● **HOW TO COMPLETE THIS TASK**: Among the entries below, only the lines starting at the one with "Economic Forum. \\" and ending at the one with "and energy company. \\", both included, are to be printed exactly.

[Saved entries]
-*-

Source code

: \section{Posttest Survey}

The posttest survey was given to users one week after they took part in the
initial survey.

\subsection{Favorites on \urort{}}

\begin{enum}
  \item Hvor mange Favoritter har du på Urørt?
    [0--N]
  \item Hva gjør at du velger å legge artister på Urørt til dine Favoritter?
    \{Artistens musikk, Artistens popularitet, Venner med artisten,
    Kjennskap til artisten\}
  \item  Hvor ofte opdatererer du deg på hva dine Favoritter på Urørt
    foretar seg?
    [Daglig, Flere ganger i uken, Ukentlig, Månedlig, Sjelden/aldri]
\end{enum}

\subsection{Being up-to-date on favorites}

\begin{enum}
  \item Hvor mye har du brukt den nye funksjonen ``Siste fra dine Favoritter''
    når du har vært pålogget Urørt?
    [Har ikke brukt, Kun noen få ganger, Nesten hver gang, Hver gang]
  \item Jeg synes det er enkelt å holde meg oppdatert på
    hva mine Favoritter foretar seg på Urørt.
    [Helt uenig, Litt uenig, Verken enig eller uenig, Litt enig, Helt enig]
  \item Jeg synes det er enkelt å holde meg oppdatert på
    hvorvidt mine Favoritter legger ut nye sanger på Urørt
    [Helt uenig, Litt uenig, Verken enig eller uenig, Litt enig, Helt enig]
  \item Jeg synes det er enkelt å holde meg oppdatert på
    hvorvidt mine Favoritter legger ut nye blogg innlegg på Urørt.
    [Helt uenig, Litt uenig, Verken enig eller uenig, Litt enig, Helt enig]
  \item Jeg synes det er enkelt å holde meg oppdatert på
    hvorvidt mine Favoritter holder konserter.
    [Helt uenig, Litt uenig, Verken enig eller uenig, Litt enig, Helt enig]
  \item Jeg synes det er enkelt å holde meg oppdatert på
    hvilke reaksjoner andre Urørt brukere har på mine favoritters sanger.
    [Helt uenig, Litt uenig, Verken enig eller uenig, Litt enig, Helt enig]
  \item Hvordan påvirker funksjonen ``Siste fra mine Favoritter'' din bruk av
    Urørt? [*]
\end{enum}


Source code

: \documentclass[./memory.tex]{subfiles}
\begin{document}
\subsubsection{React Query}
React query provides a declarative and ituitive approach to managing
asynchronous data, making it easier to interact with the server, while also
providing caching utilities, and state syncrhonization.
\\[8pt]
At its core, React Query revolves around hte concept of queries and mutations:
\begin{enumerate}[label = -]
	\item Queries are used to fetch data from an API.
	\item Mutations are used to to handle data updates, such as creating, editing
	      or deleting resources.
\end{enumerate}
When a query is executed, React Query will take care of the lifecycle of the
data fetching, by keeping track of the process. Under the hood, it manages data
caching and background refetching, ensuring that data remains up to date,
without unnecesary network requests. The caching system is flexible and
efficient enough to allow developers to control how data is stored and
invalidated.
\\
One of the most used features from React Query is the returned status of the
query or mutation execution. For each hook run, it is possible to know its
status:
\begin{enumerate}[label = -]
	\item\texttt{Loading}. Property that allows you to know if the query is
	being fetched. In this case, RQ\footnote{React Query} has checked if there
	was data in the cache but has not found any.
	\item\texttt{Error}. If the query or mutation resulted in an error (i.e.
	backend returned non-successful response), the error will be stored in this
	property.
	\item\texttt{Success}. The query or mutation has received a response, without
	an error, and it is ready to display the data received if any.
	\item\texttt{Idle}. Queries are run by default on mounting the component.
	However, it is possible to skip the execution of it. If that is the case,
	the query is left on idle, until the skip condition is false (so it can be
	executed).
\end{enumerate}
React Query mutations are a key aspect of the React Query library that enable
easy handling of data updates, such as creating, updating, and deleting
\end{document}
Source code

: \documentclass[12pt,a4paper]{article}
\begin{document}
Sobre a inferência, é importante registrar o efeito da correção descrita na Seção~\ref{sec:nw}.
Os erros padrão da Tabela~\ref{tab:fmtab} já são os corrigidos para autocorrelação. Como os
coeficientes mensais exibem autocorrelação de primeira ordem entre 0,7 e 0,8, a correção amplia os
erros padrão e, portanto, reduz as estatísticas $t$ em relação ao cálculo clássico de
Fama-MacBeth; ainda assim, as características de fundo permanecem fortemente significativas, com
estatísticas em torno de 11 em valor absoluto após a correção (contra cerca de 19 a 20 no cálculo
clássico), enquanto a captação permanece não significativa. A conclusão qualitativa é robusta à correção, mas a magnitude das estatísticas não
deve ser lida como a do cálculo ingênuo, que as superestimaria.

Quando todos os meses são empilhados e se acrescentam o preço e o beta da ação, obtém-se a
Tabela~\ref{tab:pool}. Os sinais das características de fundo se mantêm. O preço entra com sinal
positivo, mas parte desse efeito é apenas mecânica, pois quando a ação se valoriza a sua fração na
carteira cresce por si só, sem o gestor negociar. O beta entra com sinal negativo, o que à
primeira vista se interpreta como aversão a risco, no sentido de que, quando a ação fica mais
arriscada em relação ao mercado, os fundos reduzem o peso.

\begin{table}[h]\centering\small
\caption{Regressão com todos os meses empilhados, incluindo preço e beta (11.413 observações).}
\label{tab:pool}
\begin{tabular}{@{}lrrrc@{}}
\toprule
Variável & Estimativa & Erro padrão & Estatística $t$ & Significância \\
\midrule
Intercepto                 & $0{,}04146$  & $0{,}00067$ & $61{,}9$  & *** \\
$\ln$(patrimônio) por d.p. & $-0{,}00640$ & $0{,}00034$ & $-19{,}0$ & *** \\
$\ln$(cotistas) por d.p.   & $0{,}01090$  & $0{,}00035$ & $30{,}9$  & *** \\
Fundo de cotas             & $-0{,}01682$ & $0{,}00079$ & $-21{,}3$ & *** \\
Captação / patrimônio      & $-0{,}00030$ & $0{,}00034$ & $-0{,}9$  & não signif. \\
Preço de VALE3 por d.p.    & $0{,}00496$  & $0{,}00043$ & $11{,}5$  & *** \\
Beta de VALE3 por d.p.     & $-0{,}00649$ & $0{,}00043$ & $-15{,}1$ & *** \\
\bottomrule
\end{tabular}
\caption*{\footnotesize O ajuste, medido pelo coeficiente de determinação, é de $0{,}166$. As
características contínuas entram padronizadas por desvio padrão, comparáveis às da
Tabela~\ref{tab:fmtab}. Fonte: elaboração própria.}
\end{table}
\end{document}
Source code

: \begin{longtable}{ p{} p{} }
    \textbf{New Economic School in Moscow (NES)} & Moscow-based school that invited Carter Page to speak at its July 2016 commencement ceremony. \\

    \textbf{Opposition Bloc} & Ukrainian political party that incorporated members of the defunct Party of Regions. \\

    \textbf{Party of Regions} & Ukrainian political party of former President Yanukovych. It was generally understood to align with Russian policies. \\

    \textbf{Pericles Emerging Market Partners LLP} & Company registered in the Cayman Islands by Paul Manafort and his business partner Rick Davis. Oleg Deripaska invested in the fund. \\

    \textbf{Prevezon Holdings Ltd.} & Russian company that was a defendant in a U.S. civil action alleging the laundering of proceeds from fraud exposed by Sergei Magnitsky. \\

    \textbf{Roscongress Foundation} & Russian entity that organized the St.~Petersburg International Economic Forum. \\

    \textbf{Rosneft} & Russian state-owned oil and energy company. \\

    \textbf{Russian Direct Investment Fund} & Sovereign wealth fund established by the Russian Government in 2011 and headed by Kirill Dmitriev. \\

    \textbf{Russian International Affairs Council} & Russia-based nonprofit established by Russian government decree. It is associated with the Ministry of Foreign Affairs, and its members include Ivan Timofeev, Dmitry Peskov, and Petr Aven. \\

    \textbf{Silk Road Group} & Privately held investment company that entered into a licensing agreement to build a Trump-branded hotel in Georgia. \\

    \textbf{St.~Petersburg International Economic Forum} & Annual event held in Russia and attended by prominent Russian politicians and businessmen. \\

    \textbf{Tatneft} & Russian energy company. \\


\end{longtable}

-*-

● **RESULT FOR THIS EXERCISE**:
    \textbf{Roscongress Foundation} & Russian entity that organized the St.~Petersburg International Economic Forum. \\

    \textbf{Rosneft} & Russian state-owned oil and energy company. \\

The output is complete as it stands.